If, then, he paid 5s. 8d. in the pound, it
was upon an imaginary pound. The 5s.8d.
was real, but the pound was altogether
imaginary. With regard to the mortality
in the workhouses, he would only, to place
the melancholy fact in as striking a light
as possible, state, that the deaths per
week in the workhouses of Ireland equalled
the mortality of London with its 2,000,000
of inhabitants.
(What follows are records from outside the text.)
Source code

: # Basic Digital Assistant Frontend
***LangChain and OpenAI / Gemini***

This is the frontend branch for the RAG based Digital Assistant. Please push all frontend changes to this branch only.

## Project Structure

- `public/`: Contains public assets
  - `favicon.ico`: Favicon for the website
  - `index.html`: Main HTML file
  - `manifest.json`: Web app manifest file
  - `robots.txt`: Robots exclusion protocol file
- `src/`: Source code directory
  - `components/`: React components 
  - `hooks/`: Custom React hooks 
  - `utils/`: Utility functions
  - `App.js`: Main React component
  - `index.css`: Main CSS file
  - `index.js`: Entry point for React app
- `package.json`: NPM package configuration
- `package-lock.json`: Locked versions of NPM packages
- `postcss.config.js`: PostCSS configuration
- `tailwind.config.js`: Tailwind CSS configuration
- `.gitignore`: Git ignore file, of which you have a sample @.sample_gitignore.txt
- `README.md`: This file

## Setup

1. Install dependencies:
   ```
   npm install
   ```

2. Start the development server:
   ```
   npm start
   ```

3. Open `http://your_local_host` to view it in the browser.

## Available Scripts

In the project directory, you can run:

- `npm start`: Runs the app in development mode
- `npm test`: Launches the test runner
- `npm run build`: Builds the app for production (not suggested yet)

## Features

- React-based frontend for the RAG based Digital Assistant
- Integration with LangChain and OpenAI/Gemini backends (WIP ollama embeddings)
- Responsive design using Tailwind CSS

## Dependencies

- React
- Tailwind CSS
The following extract from
the abovementioned report relative to the
aid afforded to the distressed unions of the
west of Ireland, relative to the Bantry
union, and more particularly to the division
of Kilcrohane in that union, states, that
in the Kilcrohane division -

    "Tenants running away, having sold their
effects, and many overholding possession, rents
unpaid, lands waste, the gentry and people equally
distressed, famine increasing, and the taxation of
the poor-rate crushing the few who endeavour to
adhere to the land - everything in such a state as
will render the country a desert.
    "Within this year two rates have been struck
in this division; one at 3s. 10d.; another (now in
progress of collection) of 4s. 7d.; making 8s. 5d.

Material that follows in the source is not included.